In the records below, repeat exactly the lines between the line holding "3. Upload a new video file" and the line holding "# format loop 1", inclusive, and drop the pictures.

[Start of Attachment]

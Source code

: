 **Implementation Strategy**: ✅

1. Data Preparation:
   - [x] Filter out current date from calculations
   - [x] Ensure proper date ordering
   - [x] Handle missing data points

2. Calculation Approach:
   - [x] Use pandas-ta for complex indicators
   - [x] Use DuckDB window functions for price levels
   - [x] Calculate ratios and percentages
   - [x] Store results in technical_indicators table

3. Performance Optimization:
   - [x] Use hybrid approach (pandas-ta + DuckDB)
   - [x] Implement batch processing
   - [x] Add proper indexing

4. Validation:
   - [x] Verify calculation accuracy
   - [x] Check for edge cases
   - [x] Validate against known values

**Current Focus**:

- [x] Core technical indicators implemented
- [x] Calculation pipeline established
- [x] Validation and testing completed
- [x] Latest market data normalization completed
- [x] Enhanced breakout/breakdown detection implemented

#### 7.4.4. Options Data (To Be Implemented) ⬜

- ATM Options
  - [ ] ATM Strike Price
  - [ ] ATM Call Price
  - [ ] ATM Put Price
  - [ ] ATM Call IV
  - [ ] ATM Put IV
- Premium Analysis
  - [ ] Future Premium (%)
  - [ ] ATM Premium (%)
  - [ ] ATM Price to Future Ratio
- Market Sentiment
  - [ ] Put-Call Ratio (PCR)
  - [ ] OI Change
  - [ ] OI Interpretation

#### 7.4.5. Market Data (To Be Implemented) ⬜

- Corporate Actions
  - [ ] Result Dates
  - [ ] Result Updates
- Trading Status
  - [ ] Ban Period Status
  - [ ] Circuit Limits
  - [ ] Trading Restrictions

[End of Attachment]
[Start of Attachment]

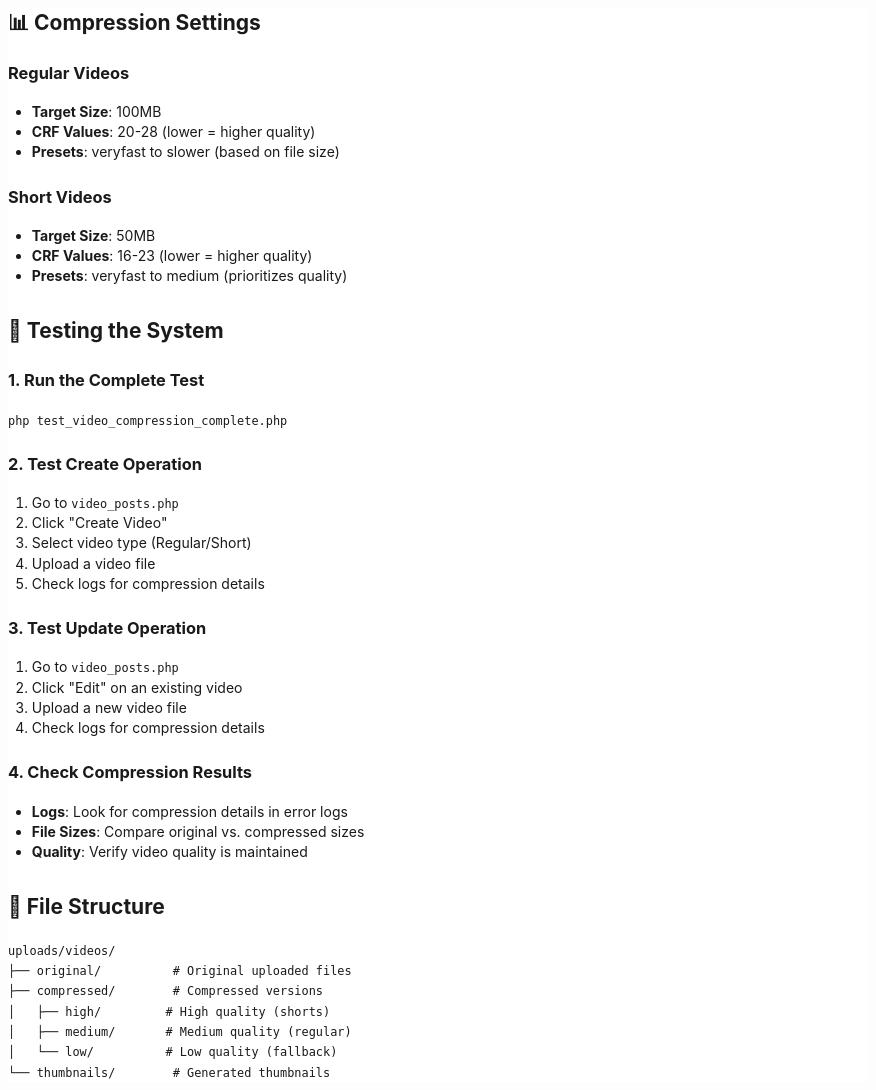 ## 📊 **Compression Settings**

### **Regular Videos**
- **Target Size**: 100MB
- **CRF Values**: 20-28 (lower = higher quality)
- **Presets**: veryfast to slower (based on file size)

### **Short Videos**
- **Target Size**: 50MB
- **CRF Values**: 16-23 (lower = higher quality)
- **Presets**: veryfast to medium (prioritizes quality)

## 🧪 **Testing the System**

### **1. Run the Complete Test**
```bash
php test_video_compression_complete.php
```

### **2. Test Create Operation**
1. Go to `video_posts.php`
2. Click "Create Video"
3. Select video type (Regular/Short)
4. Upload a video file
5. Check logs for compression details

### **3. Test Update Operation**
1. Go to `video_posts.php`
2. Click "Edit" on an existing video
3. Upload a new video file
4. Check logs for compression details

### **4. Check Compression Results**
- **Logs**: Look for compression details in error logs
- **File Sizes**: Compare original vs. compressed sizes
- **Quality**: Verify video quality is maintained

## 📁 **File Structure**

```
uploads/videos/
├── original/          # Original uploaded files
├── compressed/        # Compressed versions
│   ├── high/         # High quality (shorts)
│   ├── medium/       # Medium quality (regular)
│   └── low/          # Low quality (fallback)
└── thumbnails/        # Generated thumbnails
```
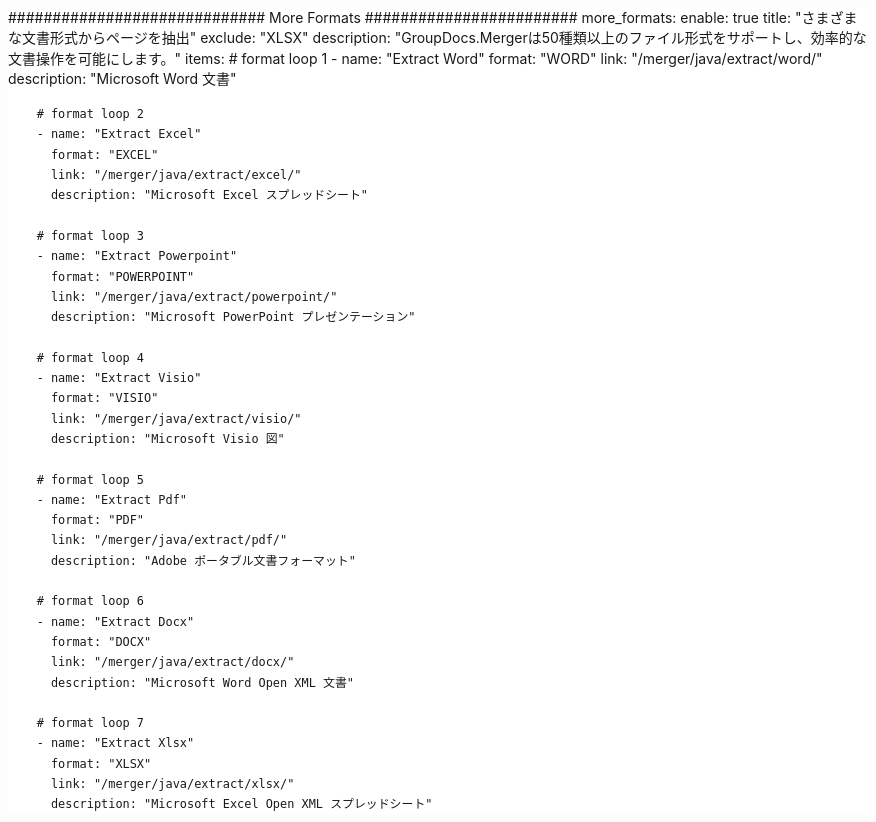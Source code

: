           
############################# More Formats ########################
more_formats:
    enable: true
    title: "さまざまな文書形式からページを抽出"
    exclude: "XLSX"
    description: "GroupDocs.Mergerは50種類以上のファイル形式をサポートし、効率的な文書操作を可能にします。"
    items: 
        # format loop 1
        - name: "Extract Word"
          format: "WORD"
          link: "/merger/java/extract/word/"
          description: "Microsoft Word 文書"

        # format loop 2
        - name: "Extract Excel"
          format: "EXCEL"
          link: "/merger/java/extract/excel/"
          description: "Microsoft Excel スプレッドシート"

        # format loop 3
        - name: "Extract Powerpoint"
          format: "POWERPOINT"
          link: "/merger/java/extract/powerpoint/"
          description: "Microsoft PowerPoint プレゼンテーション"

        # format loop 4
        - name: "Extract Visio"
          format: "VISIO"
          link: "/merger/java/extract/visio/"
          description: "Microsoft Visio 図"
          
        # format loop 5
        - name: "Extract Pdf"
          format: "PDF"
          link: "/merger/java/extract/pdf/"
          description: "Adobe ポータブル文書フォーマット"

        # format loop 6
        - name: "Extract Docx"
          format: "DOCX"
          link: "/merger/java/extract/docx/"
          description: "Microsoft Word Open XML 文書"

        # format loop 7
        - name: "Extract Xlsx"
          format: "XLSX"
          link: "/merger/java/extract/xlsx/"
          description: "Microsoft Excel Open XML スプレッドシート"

[End of Attachment]
[Start of Attachment]

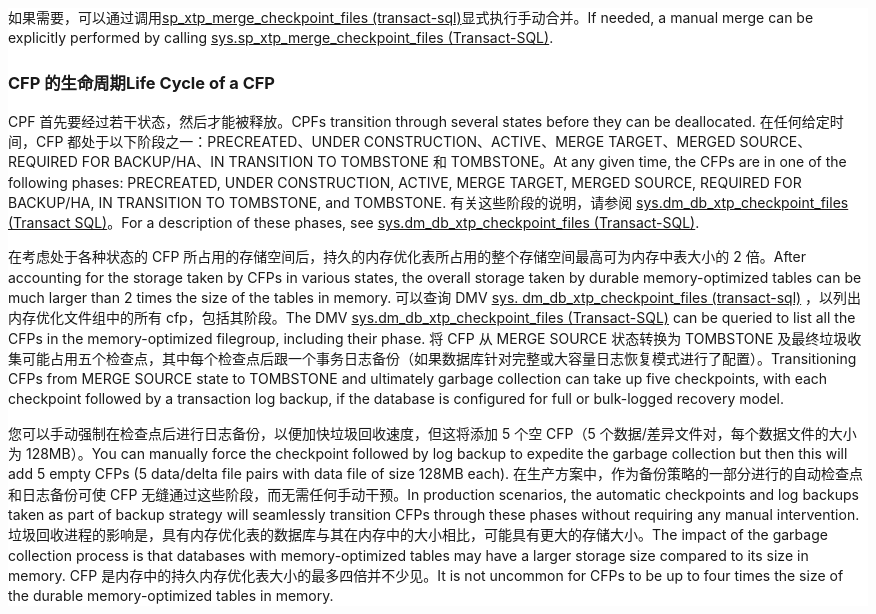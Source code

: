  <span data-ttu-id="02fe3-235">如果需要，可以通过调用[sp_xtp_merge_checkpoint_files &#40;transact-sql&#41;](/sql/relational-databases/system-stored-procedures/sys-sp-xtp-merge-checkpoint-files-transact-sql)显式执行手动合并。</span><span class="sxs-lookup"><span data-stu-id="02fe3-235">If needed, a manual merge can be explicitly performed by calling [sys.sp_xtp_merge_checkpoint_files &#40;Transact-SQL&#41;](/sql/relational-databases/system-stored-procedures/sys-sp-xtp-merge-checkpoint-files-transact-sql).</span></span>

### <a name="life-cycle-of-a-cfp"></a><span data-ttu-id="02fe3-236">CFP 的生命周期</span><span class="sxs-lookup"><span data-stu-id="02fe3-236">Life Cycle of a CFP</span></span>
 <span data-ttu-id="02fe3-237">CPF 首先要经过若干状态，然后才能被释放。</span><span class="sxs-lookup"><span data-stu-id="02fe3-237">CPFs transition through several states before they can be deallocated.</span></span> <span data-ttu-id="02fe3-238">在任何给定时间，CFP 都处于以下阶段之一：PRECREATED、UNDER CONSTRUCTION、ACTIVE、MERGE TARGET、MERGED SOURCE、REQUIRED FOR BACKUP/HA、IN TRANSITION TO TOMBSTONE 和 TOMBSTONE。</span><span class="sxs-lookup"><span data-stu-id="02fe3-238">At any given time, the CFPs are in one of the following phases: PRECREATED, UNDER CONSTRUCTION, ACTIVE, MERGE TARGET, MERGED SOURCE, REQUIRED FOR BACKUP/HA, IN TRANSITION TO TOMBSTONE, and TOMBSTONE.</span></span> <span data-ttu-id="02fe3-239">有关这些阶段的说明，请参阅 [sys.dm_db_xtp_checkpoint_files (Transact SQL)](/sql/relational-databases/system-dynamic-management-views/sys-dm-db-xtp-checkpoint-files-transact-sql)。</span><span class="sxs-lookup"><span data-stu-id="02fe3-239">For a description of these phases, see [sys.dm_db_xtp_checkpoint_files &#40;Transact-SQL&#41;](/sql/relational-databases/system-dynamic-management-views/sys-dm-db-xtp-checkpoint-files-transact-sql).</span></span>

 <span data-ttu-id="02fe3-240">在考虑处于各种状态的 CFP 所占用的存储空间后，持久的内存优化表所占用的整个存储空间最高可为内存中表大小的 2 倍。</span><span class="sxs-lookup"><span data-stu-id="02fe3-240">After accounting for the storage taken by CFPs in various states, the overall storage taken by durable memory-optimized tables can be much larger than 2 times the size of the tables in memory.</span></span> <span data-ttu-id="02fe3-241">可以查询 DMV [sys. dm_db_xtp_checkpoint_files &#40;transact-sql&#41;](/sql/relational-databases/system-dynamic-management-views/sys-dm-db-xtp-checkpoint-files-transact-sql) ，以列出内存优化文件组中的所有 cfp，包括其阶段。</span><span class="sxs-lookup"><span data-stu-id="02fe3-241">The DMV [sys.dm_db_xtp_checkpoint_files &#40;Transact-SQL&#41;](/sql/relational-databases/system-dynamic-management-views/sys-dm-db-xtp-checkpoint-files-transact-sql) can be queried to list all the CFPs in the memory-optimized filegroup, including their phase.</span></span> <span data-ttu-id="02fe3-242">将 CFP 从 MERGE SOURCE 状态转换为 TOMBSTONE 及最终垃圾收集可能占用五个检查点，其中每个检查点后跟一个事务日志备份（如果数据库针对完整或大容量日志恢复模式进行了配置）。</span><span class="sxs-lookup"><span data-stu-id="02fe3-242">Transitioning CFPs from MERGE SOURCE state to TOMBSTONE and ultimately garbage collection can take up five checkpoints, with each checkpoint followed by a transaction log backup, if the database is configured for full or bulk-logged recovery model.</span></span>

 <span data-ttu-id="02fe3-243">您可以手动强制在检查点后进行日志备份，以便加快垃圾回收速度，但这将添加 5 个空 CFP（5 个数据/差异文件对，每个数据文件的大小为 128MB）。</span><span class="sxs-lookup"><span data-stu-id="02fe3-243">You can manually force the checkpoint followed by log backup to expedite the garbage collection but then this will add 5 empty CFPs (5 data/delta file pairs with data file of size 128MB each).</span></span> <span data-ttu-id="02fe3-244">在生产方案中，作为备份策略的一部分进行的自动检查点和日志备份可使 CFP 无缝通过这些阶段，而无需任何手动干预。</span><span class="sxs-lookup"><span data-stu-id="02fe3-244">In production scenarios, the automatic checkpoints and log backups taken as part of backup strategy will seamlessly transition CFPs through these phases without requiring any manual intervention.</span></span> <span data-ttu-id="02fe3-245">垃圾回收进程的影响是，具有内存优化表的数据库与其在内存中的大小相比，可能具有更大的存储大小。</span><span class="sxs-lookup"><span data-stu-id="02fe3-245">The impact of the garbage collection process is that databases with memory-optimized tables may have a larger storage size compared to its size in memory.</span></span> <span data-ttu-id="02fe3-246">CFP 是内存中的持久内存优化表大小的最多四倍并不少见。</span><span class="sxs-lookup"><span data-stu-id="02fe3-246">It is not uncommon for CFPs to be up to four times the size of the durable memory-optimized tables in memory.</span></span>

[End of Attachment]

* **Result of this exercise**
3. Upload a new video file
4. Check logs for compression details

### **4. Check Compression Results**
- **Logs**: Look for compression details in error logs
- **File Sizes**: Compare original vs. compressed sizes
- **Quality**: Verify video quality is maintained

## 📁 **File Structure**

```
uploads/videos/
├── original/          # Original uploaded files
├── compressed/        # Compressed versions
│   ├── high/         # High quality (shorts)
│   ├── medium/       # Medium quality (regular)
│   └── low/          # Low quality (fallback)
└── thumbnails/        # Generated thumbnails
```
Source code

:           
############################# More Formats ########################
more_formats:
    enable: true
    title: "さまざまな文書形式からページを抽出"
    exclude: "XLSX"
    description: "GroupDocs.Mergerは50種類以上のファイル形式をサポートし、効率的な文書操作を可能にします。"
    items: 
        # format loop 1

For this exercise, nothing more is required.